WORK TO COMPLETE: Print all the entries verbatim.

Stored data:

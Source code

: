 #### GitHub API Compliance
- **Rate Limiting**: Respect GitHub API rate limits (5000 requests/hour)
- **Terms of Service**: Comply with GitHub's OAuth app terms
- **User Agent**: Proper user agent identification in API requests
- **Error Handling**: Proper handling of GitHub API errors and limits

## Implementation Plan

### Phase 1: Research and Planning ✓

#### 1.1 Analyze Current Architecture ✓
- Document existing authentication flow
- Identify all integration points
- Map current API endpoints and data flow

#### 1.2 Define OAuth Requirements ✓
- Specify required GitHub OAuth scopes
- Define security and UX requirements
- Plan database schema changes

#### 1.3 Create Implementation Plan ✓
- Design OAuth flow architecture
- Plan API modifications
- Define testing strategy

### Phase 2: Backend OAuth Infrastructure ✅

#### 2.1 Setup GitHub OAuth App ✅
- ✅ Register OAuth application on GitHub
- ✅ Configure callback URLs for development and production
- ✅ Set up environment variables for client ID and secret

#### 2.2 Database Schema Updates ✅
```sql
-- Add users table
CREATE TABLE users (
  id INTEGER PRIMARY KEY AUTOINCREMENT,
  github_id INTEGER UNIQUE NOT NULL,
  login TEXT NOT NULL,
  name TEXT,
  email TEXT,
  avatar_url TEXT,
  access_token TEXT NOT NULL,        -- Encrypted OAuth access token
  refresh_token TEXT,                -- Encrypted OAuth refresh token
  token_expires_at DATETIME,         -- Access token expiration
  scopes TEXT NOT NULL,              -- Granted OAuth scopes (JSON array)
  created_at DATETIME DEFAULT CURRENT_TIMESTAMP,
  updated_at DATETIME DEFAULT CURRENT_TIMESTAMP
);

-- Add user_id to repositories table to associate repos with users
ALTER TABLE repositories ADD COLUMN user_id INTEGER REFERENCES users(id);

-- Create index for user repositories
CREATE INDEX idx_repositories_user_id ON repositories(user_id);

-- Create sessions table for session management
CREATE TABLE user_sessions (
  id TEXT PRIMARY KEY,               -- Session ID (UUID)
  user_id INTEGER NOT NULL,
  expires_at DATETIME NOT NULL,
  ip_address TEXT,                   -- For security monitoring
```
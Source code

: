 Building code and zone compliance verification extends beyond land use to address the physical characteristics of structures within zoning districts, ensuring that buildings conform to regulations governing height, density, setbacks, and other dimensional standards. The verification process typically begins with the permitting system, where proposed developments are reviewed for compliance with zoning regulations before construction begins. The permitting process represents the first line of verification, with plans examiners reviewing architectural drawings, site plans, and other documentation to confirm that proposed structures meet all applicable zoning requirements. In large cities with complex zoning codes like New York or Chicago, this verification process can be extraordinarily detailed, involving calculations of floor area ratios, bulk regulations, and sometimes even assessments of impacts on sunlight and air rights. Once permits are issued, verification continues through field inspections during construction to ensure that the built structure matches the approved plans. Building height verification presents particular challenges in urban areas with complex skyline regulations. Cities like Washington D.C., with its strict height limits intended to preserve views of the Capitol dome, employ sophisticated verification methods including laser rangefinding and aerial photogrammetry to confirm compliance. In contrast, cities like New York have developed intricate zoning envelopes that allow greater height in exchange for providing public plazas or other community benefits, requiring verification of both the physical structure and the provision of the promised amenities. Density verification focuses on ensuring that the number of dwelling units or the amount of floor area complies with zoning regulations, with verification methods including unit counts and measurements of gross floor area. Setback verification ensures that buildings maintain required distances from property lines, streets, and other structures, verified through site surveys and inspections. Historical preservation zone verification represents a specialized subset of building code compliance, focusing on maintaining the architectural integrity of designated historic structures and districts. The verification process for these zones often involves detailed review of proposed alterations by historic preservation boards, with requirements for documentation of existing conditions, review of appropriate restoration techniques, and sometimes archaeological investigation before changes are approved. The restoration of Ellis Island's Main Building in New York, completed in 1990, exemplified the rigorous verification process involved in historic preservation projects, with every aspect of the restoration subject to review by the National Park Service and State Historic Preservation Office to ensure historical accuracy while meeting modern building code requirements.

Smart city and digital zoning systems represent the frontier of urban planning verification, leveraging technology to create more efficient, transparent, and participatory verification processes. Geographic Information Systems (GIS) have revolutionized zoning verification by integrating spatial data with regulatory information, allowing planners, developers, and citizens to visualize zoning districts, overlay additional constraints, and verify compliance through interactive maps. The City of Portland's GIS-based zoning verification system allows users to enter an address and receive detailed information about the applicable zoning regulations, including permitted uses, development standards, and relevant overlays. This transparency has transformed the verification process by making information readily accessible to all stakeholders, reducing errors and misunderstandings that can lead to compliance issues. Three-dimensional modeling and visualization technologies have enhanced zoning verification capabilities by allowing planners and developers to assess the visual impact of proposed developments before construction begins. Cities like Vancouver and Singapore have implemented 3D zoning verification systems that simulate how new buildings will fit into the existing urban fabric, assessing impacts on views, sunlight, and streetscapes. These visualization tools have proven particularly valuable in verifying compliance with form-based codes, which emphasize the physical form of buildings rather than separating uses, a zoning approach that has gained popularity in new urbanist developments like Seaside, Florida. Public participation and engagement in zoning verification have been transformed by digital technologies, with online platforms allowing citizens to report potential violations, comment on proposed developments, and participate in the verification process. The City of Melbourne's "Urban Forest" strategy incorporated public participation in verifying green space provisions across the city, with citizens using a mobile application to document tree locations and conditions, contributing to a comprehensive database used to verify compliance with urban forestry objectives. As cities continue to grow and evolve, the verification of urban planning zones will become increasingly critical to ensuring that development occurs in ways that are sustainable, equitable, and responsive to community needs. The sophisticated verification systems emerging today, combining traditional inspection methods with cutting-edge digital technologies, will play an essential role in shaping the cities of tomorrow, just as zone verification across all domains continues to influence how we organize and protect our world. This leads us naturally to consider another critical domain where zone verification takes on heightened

SOLUTION:
Source code

: #### GitHub API Compliance
- **Rate Limiting**: Respect GitHub API rate limits (5000 requests/hour)
- **Terms of Service**: Comply with GitHub's OAuth app terms
- **User Agent**: Proper user agent identification in API requests
- **Error Handling**: Proper handling of GitHub API errors and limits

## Implementation Plan

### Phase 1: Research and Planning ✓

#### 1.1 Analyze Current Architecture ✓
- Document existing authentication flow
- Identify all integration points
- Map current API endpoints and data flow

#### 1.2 Define OAuth Requirements ✓
- Specify required GitHub OAuth scopes
- Define security and UX requirements
- Plan database schema changes

#### 1.3 Create Implementation Plan ✓
- Design OAuth flow architecture
- Plan API modifications
- Define testing strategy

### Phase 2: Backend OAuth Infrastructure ✅

#### 2.1 Setup GitHub OAuth App ✅
- ✅ Register OAuth application on GitHub
- ✅ Configure callback URLs for development and production
- ✅ Set up environment variables for client ID and secret

#### 2.2 Database Schema Updates ✅
```sql
-- Add users table
CREATE TABLE users (
  id INTEGER PRIMARY KEY AUTOINCREMENT,
  github_id INTEGER UNIQUE NOT NULL,
  login TEXT NOT NULL,
  name TEXT,
  email TEXT,
  avatar_url TEXT,
  access_token TEXT NOT NULL,        -- Encrypted OAuth access token
  refresh_token TEXT,                -- Encrypted OAuth refresh token
  token_expires_at DATETIME,         -- Access token expiration
  scopes TEXT NOT NULL,              -- Granted OAuth scopes (JSON array)
  created_at DATETIME DEFAULT CURRENT_TIMESTAMP,
  updated_at DATETIME DEFAULT CURRENT_TIMESTAMP
);

-- Add user_id to repositories table to associate repos with users
ALTER TABLE repositories ADD COLUMN user_id INTEGER REFERENCES users(id);

-- Create index for user repositories
CREATE INDEX idx_repositories_user_id ON repositories(user_id);

-- Create sessions table for session management
CREATE TABLE user_sessions (
  id TEXT PRIMARY KEY,               -- Session ID (UUID)
  user_id INTEGER NOT NULL,
  expires_at DATETIME NOT NULL,
  ip_address TEXT,                   -- For security monitoring
```
Source code

: Building code and zone compliance verification extends beyond land use to address the physical characteristics of structures within zoning districts, ensuring that buildings conform to regulations governing height, density, setbacks, and other dimensional standards. The verification process typically begins with the permitting system, where proposed developments are reviewed for compliance with zoning regulations before construction begins. The permitting process represents the first line of verification, with plans examiners reviewing architectural drawings, site plans, and other documentation to confirm that proposed structures meet all applicable zoning requirements. In large cities with complex zoning codes like New York or Chicago, this verification process can be extraordinarily detailed, involving calculations of floor area ratios, bulk regulations, and sometimes even assessments of impacts on sunlight and air rights. Once permits are issued, verification continues through field inspections during construction to ensure that the built structure matches the approved plans. Building height verification presents particular challenges in urban areas with complex skyline regulations. Cities like Washington D.C., with its strict height limits intended to preserve views of the Capitol dome, employ sophisticated verification methods including laser rangefinding and aerial photogrammetry to confirm compliance. In contrast, cities like New York have developed intricate zoning envelopes that allow greater height in exchange for providing public plazas or other community benefits, requiring verification of both the physical structure and the provision of the promised amenities. Density verification focuses on ensuring that the number of dwelling units or the amount of floor area complies with zoning regulations, with verification methods including unit counts and measurements of gross floor area. Setback verification ensures that buildings maintain required distances from property lines, streets, and other structures, verified through site surveys and inspections. Historical preservation zone verification represents a specialized subset of building code compliance, focusing on maintaining the architectural integrity of designated historic structures and districts. The verification process for these zones often involves detailed review of proposed alterations by historic preservation boards, with requirements for documentation of existing conditions, review of appropriate restoration techniques, and sometimes archaeological investigation before changes are approved. The restoration of Ellis Island's Main Building in New York, completed in 1990, exemplified the rigorous verification process involved in historic preservation projects, with every aspect of the restoration subject to review by the National Park Service and State Historic Preservation Office to ensure historical accuracy while meeting modern building code requirements.

Smart city and digital zoning systems represent the frontier of urban planning verification, leveraging technology to create more efficient, transparent, and participatory verification processes. Geographic Information Systems (GIS) have revolutionized zoning verification by integrating spatial data with regulatory information, allowing planners, developers, and citizens to visualize zoning districts, overlay additional constraints, and verify compliance through interactive maps. The City of Portland's GIS-based zoning verification system allows users to enter an address and receive detailed information about the applicable zoning regulations, including permitted uses, development standards, and relevant overlays. This transparency has transformed the verification process by making information readily accessible to all stakeholders, reducing errors and misunderstandings that can lead to compliance issues. Three-dimensional modeling and visualization technologies have enhanced zoning verification capabilities by allowing planners and developers to assess the visual impact of proposed developments before construction begins. Cities like Vancouver and Singapore have implemented 3D zoning verification systems that simulate how new buildings will fit into the existing urban fabric, assessing impacts on views, sunlight, and streetscapes. These visualization tools have proven particularly valuable in verifying compliance with form-based codes, which emphasize the physical form of buildings rather than separating uses, a zoning approach that has gained popularity in new urbanist developments like Seaside, Florida. Public participation and engagement in zoning verification have been transformed by digital technologies, with online platforms allowing citizens to report potential violations, comment on proposed developments, and participate in the verification process. The City of Melbourne's "Urban Forest" strategy incorporated public participation in verifying green space provisions across the city, with citizens using a mobile application to document tree locations and conditions, contributing to a comprehensive database used to verify compliance with urban forestry objectives. As cities continue to grow and evolve, the verification of urban planning zones will become increasingly critical to ensuring that development occurs in ways that are sustainable, equitable, and responsive to community needs. The sophisticated verification systems emerging today, combining traditional inspection methods with cutting-edge digital technologies, will play an essential role in shaping the cities of tomorrow, just as zone verification across all domains continues to influence how we organize and protect our world. This leads us naturally to consider another critical domain where zone verification takes on heightened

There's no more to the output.